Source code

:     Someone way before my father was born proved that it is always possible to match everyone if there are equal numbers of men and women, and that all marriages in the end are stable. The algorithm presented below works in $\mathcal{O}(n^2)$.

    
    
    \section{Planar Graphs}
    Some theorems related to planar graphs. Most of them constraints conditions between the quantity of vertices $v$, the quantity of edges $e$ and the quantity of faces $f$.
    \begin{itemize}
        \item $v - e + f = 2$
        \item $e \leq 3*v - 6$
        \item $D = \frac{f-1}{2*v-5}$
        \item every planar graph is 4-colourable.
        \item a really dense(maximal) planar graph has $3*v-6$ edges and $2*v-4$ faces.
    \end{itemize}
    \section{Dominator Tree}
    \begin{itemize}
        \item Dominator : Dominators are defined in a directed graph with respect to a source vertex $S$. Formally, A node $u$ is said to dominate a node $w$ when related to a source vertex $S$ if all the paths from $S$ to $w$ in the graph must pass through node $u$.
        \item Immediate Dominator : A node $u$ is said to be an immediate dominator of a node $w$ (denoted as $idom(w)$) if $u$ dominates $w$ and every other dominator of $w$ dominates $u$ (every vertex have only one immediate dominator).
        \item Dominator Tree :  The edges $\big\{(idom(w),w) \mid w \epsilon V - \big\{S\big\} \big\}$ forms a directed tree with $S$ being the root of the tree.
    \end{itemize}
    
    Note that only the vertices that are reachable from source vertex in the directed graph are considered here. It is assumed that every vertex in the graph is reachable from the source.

#####

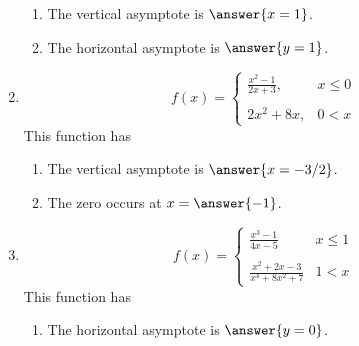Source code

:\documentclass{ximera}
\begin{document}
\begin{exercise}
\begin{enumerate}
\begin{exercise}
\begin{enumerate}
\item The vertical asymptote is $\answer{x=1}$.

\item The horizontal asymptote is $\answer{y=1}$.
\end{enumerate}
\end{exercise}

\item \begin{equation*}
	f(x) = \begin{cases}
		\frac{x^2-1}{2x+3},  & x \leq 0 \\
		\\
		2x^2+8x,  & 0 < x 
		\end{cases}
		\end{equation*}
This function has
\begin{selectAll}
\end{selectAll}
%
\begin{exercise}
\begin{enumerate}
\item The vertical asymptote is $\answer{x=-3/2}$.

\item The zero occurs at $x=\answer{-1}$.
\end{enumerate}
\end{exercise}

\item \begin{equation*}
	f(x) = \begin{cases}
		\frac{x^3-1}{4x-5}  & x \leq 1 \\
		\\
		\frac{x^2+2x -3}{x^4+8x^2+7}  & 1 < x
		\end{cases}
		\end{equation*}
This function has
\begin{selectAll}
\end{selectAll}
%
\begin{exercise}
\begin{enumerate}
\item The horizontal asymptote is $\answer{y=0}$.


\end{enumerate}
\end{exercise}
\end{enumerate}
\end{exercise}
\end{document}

#####

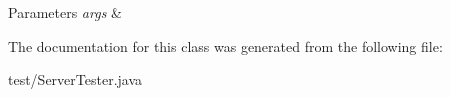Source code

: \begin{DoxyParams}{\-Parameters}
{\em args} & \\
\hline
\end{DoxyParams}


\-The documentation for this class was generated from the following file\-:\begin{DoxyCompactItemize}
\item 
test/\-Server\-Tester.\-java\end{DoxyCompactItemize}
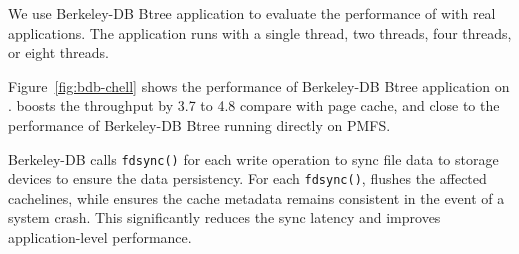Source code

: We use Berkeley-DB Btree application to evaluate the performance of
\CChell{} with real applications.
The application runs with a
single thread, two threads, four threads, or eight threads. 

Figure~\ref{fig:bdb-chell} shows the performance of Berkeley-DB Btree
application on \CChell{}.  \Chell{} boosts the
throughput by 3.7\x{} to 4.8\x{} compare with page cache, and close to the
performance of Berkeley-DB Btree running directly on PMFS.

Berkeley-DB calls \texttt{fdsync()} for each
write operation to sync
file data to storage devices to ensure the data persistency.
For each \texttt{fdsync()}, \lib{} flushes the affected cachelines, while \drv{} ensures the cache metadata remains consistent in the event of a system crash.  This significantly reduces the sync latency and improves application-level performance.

#####

** YOUR ASSIGNMENT **
Go through the records above and copy every line holding the word "with".

** ANSWER **
        \item Dominator : Dominators are defined in a directed graph with respect to a source vertex $S$. Formally, A node $u$ is said to dominate a node $w$ when related to a source vertex $S$ if all the paths from $S$ to $w$ in the graph must pass through node $u$.
        \item Dominator Tree :  The edges $\big\{(idom(w),w) \mid w \epsilon V - \big\{S\big\} \big\}$ forms a directed tree with $S$ being the root of the tree.
\CChell{} with real applications.
The application runs with a
throughput by 3.7\x{} to 4.8\x{} compare with page cache, and close to the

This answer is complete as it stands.